(What you need to do) Retype the material below, keeping each line identical.

━━ Given data

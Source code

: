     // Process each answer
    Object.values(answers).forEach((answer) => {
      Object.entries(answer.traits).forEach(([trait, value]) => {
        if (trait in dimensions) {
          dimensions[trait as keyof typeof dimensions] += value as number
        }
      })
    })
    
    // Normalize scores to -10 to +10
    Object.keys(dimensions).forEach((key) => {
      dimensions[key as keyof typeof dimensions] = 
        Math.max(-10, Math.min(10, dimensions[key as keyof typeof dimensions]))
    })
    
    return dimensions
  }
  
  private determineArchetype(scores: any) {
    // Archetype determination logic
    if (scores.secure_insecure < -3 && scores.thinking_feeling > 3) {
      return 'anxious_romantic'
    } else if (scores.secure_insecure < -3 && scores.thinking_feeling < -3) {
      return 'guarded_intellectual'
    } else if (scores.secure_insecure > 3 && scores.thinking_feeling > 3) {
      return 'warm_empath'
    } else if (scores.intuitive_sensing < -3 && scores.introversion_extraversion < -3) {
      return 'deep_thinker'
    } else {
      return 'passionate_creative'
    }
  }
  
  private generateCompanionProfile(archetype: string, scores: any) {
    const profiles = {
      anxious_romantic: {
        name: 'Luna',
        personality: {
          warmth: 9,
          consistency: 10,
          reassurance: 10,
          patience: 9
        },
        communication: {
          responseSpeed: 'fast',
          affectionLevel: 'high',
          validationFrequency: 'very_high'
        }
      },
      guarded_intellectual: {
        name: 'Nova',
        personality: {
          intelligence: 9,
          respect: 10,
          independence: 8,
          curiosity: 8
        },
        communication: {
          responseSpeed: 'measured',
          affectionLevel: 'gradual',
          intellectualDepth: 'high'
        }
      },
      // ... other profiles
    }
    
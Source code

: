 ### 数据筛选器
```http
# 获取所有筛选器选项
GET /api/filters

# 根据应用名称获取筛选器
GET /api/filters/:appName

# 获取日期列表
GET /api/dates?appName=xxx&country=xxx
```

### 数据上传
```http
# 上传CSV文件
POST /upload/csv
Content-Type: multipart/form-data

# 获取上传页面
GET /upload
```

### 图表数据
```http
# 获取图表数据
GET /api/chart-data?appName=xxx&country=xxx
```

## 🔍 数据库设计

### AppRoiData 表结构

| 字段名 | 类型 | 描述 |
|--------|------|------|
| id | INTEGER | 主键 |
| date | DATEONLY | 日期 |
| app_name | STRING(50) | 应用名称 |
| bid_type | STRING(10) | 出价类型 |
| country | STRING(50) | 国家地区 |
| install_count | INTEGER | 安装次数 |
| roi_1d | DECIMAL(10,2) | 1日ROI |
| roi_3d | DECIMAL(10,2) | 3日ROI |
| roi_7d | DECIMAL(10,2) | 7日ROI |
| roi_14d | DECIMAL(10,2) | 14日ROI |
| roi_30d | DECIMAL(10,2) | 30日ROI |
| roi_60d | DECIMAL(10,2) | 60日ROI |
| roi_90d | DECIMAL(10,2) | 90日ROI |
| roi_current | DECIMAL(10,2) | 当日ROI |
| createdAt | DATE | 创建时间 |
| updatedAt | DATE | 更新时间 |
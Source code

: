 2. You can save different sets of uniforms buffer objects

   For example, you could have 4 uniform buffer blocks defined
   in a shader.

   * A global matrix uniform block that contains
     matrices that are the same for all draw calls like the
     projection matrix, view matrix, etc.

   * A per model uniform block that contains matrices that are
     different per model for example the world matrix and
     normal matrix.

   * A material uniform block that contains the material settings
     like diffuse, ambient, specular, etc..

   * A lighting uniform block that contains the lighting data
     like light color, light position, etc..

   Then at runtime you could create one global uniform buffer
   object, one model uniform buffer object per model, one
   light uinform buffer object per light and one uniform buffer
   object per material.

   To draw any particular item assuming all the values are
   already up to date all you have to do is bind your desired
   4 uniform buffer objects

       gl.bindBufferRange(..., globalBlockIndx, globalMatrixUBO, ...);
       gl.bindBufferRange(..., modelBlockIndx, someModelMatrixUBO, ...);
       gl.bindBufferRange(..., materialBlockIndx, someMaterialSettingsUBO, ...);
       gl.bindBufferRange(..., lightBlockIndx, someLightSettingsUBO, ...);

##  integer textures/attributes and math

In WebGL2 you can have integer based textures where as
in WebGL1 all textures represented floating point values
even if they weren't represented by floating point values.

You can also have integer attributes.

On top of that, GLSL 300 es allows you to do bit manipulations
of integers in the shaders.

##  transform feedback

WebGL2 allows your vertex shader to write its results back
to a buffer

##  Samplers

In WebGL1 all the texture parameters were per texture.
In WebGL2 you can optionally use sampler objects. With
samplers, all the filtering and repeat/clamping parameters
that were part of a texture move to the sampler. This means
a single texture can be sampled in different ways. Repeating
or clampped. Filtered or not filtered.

━━━━

(Result)
Source code

:     // Process each answer
    Object.values(answers).forEach((answer) => {
      Object.entries(answer.traits).forEach(([trait, value]) => {
        if (trait in dimensions) {
          dimensions[trait as keyof typeof dimensions] += value as number
        }
      })
    })
    
    // Normalize scores to -10 to +10
    Object.keys(dimensions).forEach((key) => {
      dimensions[key as keyof typeof dimensions] = 
        Math.max(-10, Math.min(10, dimensions[key as keyof typeof dimensions]))
    })
    
    return dimensions
  }
  
  private determineArchetype(scores: any) {
    // Archetype determination logic
    if (scores.secure_insecure < -3 && scores.thinking_feeling > 3) {
      return 'anxious_romantic'
    } else if (scores.secure_insecure < -3 && scores.thinking_feeling < -3) {
      return 'guarded_intellectual'
    } else if (scores.secure_insecure > 3 && scores.thinking_feeling > 3) {
      return 'warm_empath'
    } else if (scores.intuitive_sensing < -3 && scores.introversion_extraversion < -3) {
      return 'deep_thinker'
    } else {
      return 'passionate_creative'
    }
  }
  
  private generateCompanionProfile(archetype: string, scores: any) {
    const profiles = {
      anxious_romantic: {
        name: 'Luna',
        personality: {
          warmth: 9,
          consistency: 10,
          reassurance: 10,
          patience: 9
        },
        communication: {
          responseSpeed: 'fast',
          affectionLevel: 'high',
          validationFrequency: 'very_high'
        }
      },
      guarded_intellectual: {
        name: 'Nova',
        personality: {
          intelligence: 9,
          respect: 10,
          independence: 8,
          curiosity: 8
        },
        communication: {
          responseSpeed: 'measured',
          affectionLevel: 'gradual',
          intellectualDepth: 'high'
        }
      },
      // ... other profiles
    }
    
Source code

: ### 数据筛选器
```http
# 获取所有筛选器选项
GET /api/filters

# 根据应用名称获取筛选器
GET /api/filters/:appName

# 获取日期列表
GET /api/dates?appName=xxx&country=xxx
```

### 数据上传
```http
# 上传CSV文件
POST /upload/csv
Content-Type: multipart/form-data

# 获取上传页面
GET /upload
```

### 图表数据
```http
# 获取图表数据
GET /api/chart-data?appName=xxx&country=xxx
```

## 🔍 数据库设计

### AppRoiData 表结构

| 字段名 | 类型 | 描述 |
|--------|------|------|
| id | INTEGER | 主键 |
| date | DATEONLY | 日期 |
| app_name | STRING(50) | 应用名称 |
| bid_type | STRING(10) | 出价类型 |
| country | STRING(50) | 国家地区 |
| install_count | INTEGER | 安装次数 |
| roi_1d | DECIMAL(10,2) | 1日ROI |
| roi_3d | DECIMAL(10,2) | 3日ROI |
| roi_7d | DECIMAL(10,2) | 7日ROI |
| roi_14d | DECIMAL(10,2) | 14日ROI |
| roi_30d | DECIMAL(10,2) | 30日ROI |
| roi_60d | DECIMAL(10,2) | 60日ROI |
| roi_90d | DECIMAL(10,2) | 90日ROI |
| roi_current | DECIMAL(10,2) | 当日ROI |
| createdAt | DATE | 创建时间 |
| updatedAt | DATE | 更新时间 |
Source code

: 2. You can save different sets of uniforms buffer objects

   For example, you could have 4 uniform buffer blocks defined
   in a shader.

   * A global matrix uniform block that contains
     matrices that are the same for all draw calls like the
     projection matrix, view matrix, etc.

   * A per model uniform block that contains matrices that are
     different per model for example the world matrix and
     normal matrix.

   * A material uniform block that contains the material settings
     like diffuse, ambient, specular, etc..

   * A lighting uniform block that contains the lighting data
     like light color, light position, etc..

   Then at runtime you could create one global uniform buffer
   object, one model uniform buffer object per model, one
   light uinform buffer object per light and one uniform buffer
   object per material.

   To draw any particular item assuming all the values are
   already up to date all you have to do is bind your desired
   4 uniform buffer objects

       gl.bindBufferRange(..., globalBlockIndx, globalMatrixUBO, ...);
       gl.bindBufferRange(..., modelBlockIndx, someModelMatrixUBO, ...);
       gl.bindBufferRange(..., materialBlockIndx, someMaterialSettingsUBO, ...);
       gl.bindBufferRange(..., lightBlockIndx, someLightSettingsUBO, ...);

##  integer textures/attributes and math

In WebGL2 you can have integer based textures where as
in WebGL1 all textures represented floating point values
even if they weren't represented by floating point values.

You can also have integer attributes.

On top of that, GLSL 300 es allows you to do bit manipulations
of integers in the shaders.

##  transform feedback

WebGL2 allows your vertex shader to write its results back
to a buffer

##  Samplers

In WebGL1 all the texture parameters were per texture.
In WebGL2 you can optionally use sampler objects. With
samplers, all the filtering and repeat/clamping parameters
that were part of a texture move to the sampler. This means
a single texture can be sampled in different ways. Repeating
or clampped. Filtered or not filtered.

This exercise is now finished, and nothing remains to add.